RECORDS FOR THE EXERCISE |

....

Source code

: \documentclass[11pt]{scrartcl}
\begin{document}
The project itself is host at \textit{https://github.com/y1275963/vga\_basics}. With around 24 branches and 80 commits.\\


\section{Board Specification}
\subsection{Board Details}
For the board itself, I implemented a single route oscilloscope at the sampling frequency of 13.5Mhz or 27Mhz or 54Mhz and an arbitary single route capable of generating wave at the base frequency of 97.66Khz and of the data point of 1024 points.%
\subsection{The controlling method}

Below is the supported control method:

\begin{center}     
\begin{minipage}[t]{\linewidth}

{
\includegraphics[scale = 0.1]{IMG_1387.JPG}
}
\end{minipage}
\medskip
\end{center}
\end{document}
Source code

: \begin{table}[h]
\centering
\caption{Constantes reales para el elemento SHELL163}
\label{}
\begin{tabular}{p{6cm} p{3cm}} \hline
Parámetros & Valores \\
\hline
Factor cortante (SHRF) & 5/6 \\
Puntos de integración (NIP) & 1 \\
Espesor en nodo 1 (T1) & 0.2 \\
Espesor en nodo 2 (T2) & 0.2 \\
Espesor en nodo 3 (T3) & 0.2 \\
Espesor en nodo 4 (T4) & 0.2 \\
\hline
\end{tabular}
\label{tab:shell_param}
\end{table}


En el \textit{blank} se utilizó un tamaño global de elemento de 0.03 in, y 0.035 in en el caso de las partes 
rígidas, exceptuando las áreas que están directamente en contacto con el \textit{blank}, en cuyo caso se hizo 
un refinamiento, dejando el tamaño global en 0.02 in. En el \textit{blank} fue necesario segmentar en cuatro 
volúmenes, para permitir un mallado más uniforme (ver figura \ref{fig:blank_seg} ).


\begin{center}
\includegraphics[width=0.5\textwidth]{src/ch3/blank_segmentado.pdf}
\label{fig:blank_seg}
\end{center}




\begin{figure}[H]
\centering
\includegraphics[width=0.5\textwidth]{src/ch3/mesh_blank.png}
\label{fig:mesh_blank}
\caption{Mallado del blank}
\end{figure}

....

In the listing above, locate the line containing "de las partes" and the line containing "rígidas, exceptuando las". Transcribe those two lines and everything between them, exactly as written.

En el \textit{blank} se utilizó un tamaño global de elemento de 0.03 in, y 0.035 in en el caso de las partes 
rígidas, exceptuando las áreas que están directamente en contacto con el \textit{blank}, en cuyo caso se hizo 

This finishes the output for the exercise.